*Exercise aim*
Begin with the line below holding "This document explains" and go on through the line holding "meu perfil 💙", duplicating each line exactly and leaving out pictures.

Collected data entries
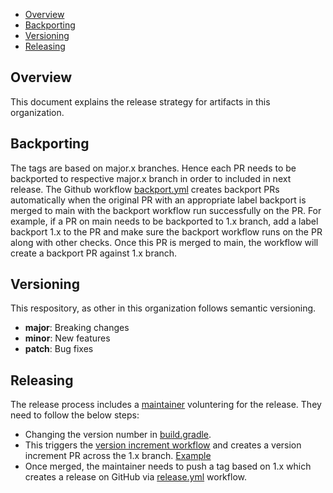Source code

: - [Overview](#overview)
- [Backporting](#backporting)
- [Versioning](#versioning)
- [Releasing](#releasing)

## Overview

This document explains the release strategy for artifacts in this organization.

## Backporting
The tags are based on major.x branches. Hence each PR needs to be backported to respective major.x branch in order to included in next release.
The Github workflow [backport.yml](.github/workflows/backport.yml) creates backport PRs automatically when the original PR with an appropriate label backport <backport-branch-name> is merged to main with the backport workflow run successfully on the PR. For example, if a PR on main needs to be backported to 1.x branch, add a label backport 1.x to the PR and make sure the backport workflow runs on the PR along with other checks. Once this PR is merged to main, the workflow will create a backport PR against 1.x branch.

## Versioning

This respository, as other in this organization follows semantic versioning.

- **major**: Breaking changes
- **minor**: New features
- **patch**: Bug fixes

## Releasing

The release process includes a [maintainer](MAINTAINERS.md) voluntering for the release. They need to follow the below steps:
* Changing the version number in [build.gradle](https://github.com/opensearch-project/opensearch-build-libraries/blob/main/build.gradle#L123). 
* This triggers the [version increment workflow](.github/workflows/version-increment.yml) and creates a version increment PR across the 1.x branch. [Example](https://github.com/gaiksaya/opensearch-build-libraries-1/pull/1)  
* Once merged, the maintainer needs to push a tag based on 1.x which creates a release on GitHub via [release.yml](./.github/workflows/release.yml) workflow.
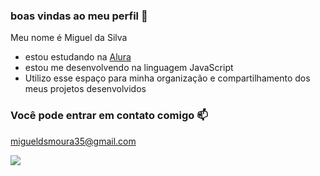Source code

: ### boas vindas ao meu perfil 💙

Meu nome é Miguel da Silva 

- estou estudando na [Alura](https://www.alura.com.br)
- estou me desenvolvendo na linguagem JavaScript
- Utilizo esse espaço para minha organização e compartilhamento dos meus projetos desenvolvidos

### Você pode entrar em contato comigo 📫

migueldsmoura35@gmail.com

![](https://media1.tenor.com/m/wZsuryOCgmEAAAAC/spongebob-squarepants-gay.gif)


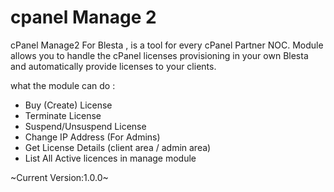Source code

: cpanel Manage 2
================

cPanel Manage2 For Blesta , is a tool for every cPanel Partner NOC. Module allows you to handle the cPanel licenses provisioning in your own Blesta and automatically provide licenses to your clients.


what the module can do : 

* Buy (Create) License
* Terminate License
* Suspend/Unsuspend License
* Change IP Address (For Admins)
* Get License Details (client area / admin area) 
* List All Active licences in manage module 




~Current Version:1.0.0~

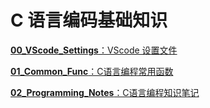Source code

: # C 语言编码基础知识

[**00_VScode_Settings**：VScode 设置文件](00_VScode_Settings/README.md)

[**01_Common_Func**：C语言编程常用函数](01_Common_Func/README.md)

[**02_Programming_Notes**：C语言编程知识笔记](02_Programming_Notes/README.md)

*Written solution*
This document explains the release strategy for artifacts in this organization.

## Backporting
The tags are based on major.x branches. Hence each PR needs to be backported to respective major.x branch in order to included in next release.
The Github workflow [backport.yml](.github/workflows/backport.yml) creates backport PRs automatically when the original PR with an appropriate label backport <backport-branch-name> is merged to main with the backport workflow run successfully on the PR. For example, if a PR on main needs to be backported to 1.x branch, add a label backport 1.x to the PR and make sure the backport workflow runs on the PR along with other checks. Once this PR is merged to main, the workflow will create a backport PR against 1.x branch.

## Versioning

This respository, as other in this organization follows semantic versioning.

- **major**: Breaking changes
- **minor**: New features
- **patch**: Bug fixes

## Releasing

The release process includes a [maintainer](MAINTAINERS.md) voluntering for the release. They need to follow the below steps:
* Changing the version number in [build.gradle](https://github.com/opensearch-project/opensearch-build-libraries/blob/main/build.gradle#L123). 
* This triggers the [version increment workflow](.github/workflows/version-increment.yml) and creates a version increment PR across the 1.x branch. [Example](https://github.com/gaiksaya/opensearch-build-libraries-1/pull/1)  
* Once merged, the maintainer needs to push a tag based on 1.x which creates a release on GitHub via [release.yml](./.github/workflows/release.yml) workflow.
Source code

: ### boas vindas ao meu perfil 💙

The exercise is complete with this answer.